Bruckmaier durchstreift die ganze Welt mitsamt ihren skurrilen Instrumenten, Liedern und Geschichten; die elektrifizierte Gitarre der westlichen Hemisphäre kommt auch vor, aber nicht als einzig signifikantes Ereignis – höchstens im persönlichen Erleben. Die Kapitel sind kurz, intensiv, subjektiv und emotional, eher kurze Erzählungen als lineare Geschichtsschreibung, die sich mal mehr, mal weniger mit 3-Minute-Heroes beschäftigen. Aber auf Stringenz kommt es sowieso nicht an im POP. Bruckmaier schreibt vermeintliche Randfiguren wie Irving Berlin oder Bert Williams in die Historie ein und erreicht so maximale Authentizität in einem anti-authentischen Topos. Manchmal driftet er ab und landet von der Sklavenbefreiung ohne Umschweife beim Holocaust und man wünscht sich, dass ein Lektorat diese Passagen durchgesehen hätte. Andererseits ist es genau dieses Nichteinhalten von POP-Konventionen, das Bruckmaiers Buch so besonders macht.
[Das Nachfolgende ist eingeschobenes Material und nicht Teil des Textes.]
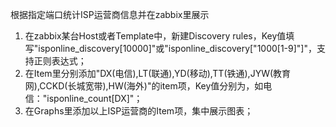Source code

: 根据指定端口统计ISP运营商信息并在zabbix里展示

1. 在zabbix某台Host或者Template中，新建Discovery rules，Key值填写"isponline_discovery[10000]"或"isponline_discovery["1000[1-9]"]"，支持正则表达式；
2. 在Item里分别添加"DX(电信),LT(联通),YD(移动),TT(铁通),JYW(教育网),CCKD(长城宽带),HW(海外)"的item项，Key值分别为，如电信："isponline_count[DX]"；
3. 在Graphs里添加以上ISP运营商的Item项，集中展示图表；
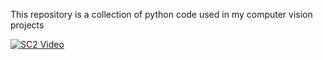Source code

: This repository is a collection of python code used in my computer vision projects

[![SC2 Video](doc/SC2_youtube.gif)](https://youtu.be/FU9sc_9d4gM)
Man muss sich einlassen und darauf gefasst sein, dass man mit Bruckmaiers Stories und thematischen Sprüngen nichts anfangen kann – ungefähr so wie damals, als dir dein älterer Bruder dieses seltsame Free-Jazz-Album gab, um dir Nachhilfeunterricht in guter POP-Musik zu geben. Für ihn guter Musik.

Originelles Add-on: im Buch ist ein QR-Code, mit dem man einen exklusiven Song des Darmstädter Duos Woog Riots („The Story of Pop“) runterladen kann.

POP II

Zu Diedrich Diederichsens (* 1957) Buch „Über POP-Musik“ ist so viel geschrieben, räsonniert und analysiert worden, dass an dieser Stelle kaum etwas hinzugefügt werden kann. Der große DD entwirft in vielen Kapiteln und Unterkapiteln eine Theorie des Pop (obwohl er den Akt der Theoriebildung fragwürdig findet), weniger emotional als analytisch, wissenschaftlich, gelehrt. Die Musik an sich spielt dabei nicht immer die größte Rolle: er befasst sich neben MusikerInnen und Bands auch mit Schriftstellern, Soziologen, Philosophen und fördert trotzdem oder gerade deshalb Erstaunliches über POP zutage (z.B.: „Von Jean-Luc Godard zu den Dirty Projectors und Matthew Friedberger: Index plus Anti-Index zusammenzählen“).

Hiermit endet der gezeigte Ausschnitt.